Apparently the advice given to writers: "Start with your ending, then work towards there" does not apply to multi-path visual novel scenario writers. These writers have the benefit of foresight / hindsight, but they forget the player does not.
Actually, it still could. Plan out the endings you want, and then, from the beginning, plan how the story could make it there. I do think that authors forget that their players may not think like they do, but I realize that attempting to predict what a player will think of a choice, or the game, is difficult and time-consuming. I guess I just wanted to make game makers aware of how other people might perceive their games.
Because what happens is that when you arrive at a choice, you no longer think what would be a good one for the story/environment - you think what would be good to get to the good ending (with a certain character).
Monele's first paragraph shows the problem as well. Too many players just want it THEIR way a bit too much. And I've already heard the term "servicing" the game, rather than designing it.
I don't know what you're assuming about me, but when I play, I try to "role play" to pick the choices that seem to fit the story. The satisfying ending should follow naturally from playing the game logically. My problem is that it never seems to. Why should I have to read your mind? That's rediculous.

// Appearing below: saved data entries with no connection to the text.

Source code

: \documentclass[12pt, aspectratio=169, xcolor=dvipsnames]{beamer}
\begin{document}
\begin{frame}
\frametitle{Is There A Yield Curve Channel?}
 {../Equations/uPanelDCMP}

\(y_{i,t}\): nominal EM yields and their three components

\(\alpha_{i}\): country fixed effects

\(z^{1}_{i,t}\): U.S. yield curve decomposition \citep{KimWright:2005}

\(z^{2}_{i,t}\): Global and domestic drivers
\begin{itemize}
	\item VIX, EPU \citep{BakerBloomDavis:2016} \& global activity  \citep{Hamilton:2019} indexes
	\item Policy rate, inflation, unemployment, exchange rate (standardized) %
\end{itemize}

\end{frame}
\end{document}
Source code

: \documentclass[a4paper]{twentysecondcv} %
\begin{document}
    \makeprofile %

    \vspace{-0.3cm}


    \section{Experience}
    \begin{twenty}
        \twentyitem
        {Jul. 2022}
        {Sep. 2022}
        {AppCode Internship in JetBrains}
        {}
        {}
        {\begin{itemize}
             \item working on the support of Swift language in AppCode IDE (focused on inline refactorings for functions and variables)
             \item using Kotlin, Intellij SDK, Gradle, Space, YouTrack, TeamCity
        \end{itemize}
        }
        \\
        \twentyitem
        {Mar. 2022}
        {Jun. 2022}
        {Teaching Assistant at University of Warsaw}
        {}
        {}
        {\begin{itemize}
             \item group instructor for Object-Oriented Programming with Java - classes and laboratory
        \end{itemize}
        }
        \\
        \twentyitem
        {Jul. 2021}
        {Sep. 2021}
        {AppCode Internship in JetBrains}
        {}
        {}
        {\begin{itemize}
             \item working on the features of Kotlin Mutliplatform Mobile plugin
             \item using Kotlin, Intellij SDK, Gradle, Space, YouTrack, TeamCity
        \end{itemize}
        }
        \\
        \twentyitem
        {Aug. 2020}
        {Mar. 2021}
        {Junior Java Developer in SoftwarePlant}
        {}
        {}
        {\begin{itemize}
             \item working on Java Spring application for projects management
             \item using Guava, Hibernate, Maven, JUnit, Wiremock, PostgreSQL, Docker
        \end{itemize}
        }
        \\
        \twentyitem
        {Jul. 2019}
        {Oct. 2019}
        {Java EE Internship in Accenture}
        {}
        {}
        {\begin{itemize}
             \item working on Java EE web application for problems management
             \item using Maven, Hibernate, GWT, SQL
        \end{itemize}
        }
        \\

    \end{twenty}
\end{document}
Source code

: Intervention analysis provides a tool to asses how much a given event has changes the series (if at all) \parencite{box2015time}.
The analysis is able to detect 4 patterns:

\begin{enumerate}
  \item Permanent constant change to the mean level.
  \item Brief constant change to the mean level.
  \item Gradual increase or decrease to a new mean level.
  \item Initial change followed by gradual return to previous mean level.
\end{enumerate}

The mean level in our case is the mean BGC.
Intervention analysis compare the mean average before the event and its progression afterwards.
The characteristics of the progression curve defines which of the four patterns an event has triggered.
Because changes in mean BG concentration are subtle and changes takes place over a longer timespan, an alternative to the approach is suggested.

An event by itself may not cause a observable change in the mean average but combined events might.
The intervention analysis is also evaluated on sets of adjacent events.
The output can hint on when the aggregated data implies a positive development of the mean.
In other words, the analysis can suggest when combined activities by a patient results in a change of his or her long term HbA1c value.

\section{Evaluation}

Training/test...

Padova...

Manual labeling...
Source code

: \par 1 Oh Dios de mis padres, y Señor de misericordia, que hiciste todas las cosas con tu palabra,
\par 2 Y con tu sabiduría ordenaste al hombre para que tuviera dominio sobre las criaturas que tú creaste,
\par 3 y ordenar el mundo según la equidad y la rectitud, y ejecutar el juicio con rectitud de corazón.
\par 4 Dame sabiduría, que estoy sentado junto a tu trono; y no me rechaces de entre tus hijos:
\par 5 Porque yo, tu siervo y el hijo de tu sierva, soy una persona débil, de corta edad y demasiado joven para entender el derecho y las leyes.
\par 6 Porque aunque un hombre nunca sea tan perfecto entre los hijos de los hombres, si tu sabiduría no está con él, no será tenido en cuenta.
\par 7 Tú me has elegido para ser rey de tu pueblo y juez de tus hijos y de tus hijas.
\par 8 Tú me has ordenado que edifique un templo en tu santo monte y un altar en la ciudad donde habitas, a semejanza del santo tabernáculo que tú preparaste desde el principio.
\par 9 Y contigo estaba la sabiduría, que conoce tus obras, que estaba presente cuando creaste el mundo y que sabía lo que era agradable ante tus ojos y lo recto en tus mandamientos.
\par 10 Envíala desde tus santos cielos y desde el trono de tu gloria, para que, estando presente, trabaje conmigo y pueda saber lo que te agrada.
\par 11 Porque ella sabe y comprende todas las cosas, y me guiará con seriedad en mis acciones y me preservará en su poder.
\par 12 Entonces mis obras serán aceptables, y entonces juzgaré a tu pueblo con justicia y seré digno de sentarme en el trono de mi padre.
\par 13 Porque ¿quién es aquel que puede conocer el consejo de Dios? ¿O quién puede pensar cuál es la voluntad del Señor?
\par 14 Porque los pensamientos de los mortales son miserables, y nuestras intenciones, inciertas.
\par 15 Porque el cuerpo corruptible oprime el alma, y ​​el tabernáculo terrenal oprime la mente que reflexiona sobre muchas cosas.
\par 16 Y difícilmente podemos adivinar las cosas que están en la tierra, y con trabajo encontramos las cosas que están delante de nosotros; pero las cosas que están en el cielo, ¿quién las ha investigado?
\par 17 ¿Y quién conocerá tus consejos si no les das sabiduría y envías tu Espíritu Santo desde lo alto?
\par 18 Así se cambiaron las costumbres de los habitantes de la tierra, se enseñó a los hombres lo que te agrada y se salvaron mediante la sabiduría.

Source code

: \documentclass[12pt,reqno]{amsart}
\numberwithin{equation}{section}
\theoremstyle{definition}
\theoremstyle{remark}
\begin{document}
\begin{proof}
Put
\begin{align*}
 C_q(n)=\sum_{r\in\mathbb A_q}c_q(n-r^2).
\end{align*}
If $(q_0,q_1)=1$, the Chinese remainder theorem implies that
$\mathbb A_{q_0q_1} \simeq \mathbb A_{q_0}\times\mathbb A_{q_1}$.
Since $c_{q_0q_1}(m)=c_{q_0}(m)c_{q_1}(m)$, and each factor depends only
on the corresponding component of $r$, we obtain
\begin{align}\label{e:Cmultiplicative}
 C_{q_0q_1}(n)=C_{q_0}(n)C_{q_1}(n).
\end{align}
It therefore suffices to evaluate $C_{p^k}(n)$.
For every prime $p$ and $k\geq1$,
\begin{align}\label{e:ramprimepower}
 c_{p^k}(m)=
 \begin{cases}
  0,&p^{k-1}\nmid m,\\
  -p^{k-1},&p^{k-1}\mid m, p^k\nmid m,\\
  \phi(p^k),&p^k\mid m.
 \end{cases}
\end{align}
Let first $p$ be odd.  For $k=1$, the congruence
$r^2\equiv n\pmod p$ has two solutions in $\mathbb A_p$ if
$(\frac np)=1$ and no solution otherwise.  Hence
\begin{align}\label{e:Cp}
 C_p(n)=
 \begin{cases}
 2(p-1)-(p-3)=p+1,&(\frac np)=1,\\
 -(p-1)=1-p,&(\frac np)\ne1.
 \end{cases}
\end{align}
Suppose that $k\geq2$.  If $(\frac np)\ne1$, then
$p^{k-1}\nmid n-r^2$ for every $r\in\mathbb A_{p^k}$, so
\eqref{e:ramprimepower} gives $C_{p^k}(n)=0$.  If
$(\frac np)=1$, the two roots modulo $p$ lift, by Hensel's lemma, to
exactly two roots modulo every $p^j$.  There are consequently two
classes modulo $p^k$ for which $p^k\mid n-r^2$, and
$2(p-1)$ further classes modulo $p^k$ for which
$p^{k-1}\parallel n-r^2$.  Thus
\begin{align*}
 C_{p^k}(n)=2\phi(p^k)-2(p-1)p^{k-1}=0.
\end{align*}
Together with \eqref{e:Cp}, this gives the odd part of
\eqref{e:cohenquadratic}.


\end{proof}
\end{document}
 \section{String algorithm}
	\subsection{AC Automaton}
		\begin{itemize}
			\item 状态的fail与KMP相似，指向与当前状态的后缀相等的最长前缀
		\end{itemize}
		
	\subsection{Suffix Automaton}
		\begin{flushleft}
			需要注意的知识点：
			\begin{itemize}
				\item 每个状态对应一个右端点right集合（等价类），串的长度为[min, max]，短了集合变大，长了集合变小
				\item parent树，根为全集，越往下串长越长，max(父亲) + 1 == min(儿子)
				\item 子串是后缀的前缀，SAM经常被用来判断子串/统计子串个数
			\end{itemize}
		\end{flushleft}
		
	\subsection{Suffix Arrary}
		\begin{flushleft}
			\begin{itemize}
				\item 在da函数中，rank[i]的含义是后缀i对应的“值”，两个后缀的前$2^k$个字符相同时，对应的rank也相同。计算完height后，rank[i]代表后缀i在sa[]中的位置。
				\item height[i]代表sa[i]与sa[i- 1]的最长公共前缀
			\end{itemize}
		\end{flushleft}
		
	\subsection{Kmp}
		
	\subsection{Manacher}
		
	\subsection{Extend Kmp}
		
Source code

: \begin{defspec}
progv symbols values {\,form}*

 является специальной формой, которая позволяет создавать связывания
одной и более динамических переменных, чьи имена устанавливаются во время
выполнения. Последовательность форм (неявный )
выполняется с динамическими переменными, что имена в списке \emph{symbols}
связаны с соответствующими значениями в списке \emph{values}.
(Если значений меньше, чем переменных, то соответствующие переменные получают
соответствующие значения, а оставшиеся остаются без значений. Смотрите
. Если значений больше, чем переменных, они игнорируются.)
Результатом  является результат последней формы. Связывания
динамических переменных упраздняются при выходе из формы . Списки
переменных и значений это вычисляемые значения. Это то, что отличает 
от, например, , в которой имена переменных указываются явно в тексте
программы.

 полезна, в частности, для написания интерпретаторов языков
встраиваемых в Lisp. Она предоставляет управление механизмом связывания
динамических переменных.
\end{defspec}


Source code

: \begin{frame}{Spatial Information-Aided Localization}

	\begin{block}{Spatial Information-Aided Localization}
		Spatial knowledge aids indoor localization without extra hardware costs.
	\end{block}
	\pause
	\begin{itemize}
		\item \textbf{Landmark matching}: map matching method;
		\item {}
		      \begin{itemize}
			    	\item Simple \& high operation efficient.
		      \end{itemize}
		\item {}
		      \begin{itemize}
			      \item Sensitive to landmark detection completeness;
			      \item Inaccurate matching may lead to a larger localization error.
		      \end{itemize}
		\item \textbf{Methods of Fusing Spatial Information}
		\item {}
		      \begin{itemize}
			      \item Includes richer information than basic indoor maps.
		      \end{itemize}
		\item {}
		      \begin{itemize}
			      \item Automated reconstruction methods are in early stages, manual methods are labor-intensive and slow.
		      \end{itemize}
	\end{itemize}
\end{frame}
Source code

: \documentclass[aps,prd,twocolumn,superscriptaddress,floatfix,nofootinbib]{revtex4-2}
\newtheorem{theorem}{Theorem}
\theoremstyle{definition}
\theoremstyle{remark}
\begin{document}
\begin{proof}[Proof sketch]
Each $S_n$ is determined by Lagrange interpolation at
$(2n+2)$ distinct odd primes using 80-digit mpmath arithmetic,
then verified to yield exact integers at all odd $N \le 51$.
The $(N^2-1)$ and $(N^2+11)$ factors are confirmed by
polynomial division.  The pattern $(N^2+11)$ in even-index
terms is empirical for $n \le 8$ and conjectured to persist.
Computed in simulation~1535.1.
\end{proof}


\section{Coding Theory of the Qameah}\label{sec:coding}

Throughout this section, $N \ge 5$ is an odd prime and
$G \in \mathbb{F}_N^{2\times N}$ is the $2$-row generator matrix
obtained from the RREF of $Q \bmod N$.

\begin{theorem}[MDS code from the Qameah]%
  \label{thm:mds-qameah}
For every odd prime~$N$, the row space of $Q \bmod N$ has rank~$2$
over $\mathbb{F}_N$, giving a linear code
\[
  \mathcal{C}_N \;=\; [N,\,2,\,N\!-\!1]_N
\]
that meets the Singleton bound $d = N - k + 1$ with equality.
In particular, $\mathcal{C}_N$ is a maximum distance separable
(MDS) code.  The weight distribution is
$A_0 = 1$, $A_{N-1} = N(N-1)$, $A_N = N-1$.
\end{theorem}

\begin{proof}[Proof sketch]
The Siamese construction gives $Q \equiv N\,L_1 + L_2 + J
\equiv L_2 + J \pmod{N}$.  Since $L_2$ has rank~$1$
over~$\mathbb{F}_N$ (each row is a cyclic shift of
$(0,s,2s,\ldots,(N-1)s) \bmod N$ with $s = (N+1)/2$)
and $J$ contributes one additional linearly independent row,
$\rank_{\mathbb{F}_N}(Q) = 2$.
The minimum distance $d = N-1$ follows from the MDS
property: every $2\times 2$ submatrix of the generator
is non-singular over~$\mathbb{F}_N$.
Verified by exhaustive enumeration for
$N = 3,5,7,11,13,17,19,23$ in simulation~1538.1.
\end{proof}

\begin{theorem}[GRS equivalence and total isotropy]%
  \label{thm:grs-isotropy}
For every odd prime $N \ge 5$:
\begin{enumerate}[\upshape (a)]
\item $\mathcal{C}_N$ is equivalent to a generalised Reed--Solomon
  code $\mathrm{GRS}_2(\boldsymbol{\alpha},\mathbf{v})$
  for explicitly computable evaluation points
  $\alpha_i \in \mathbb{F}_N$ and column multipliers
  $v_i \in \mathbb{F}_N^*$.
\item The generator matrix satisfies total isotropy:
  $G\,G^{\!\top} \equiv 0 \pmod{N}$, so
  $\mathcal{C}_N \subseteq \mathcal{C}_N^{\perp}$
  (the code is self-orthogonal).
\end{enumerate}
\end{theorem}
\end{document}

Why is it wrong to want the game my way? That goes along with the whole open-endedness, doesn't it? I get to
choose where I want the story to go. I find it frustrating when my choices lead me somewhere unexpected or somewhere I didn't want to go. Again, it comes back to the mind reading, because the author's idea of what a choice means is different than mine.
I acknowledge that nothing will ever be perfect. But from the player's perspective, giving players story fragments and then choices, seems to
imply that the story should go the player's way. It would be nice, sometimes, if it would.
Finally, I understand that you have your story to tell. I'm an author, too. If it's so important to tell your story a certain way, why not just do a KN instead? I think an choice-driven VN should cater to the player.
Another thought: why do all endings that aren't the main ending have to be "bad"? Why can't there be multiple satisfying endings?